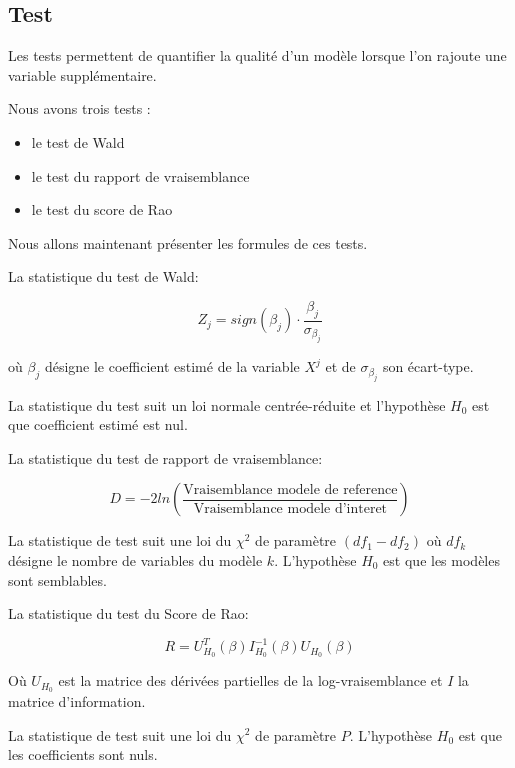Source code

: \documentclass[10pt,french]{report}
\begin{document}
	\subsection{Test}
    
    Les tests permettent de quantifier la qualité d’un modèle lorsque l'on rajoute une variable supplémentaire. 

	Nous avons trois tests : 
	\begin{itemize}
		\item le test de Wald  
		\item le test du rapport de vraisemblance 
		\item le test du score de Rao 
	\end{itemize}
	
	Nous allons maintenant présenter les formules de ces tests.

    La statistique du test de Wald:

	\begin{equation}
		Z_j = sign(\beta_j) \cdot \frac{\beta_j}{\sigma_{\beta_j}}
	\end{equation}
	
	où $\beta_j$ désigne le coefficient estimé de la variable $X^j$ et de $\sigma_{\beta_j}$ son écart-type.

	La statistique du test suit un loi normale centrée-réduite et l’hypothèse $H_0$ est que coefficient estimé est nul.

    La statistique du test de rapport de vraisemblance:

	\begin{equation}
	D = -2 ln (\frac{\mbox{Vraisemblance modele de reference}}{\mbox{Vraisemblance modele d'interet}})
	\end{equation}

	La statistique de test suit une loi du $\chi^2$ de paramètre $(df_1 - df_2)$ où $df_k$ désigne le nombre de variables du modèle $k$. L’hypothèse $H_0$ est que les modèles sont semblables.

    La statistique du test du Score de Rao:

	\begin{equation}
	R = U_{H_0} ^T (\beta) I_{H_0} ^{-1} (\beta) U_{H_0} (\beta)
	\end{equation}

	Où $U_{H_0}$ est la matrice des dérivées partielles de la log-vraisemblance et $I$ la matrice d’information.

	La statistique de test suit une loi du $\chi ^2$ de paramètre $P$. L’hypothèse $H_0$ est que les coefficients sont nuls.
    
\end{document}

==

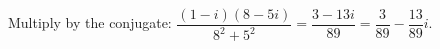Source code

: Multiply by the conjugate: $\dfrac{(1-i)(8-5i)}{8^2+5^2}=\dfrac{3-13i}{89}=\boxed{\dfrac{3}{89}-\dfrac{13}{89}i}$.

Exercise directions: Starting from the records above, copy each line where the string "Nous" is found.

Answer for this exercise:
	Nous avons trois tests : 
	Nous allons maintenant présenter les formules de ces tests.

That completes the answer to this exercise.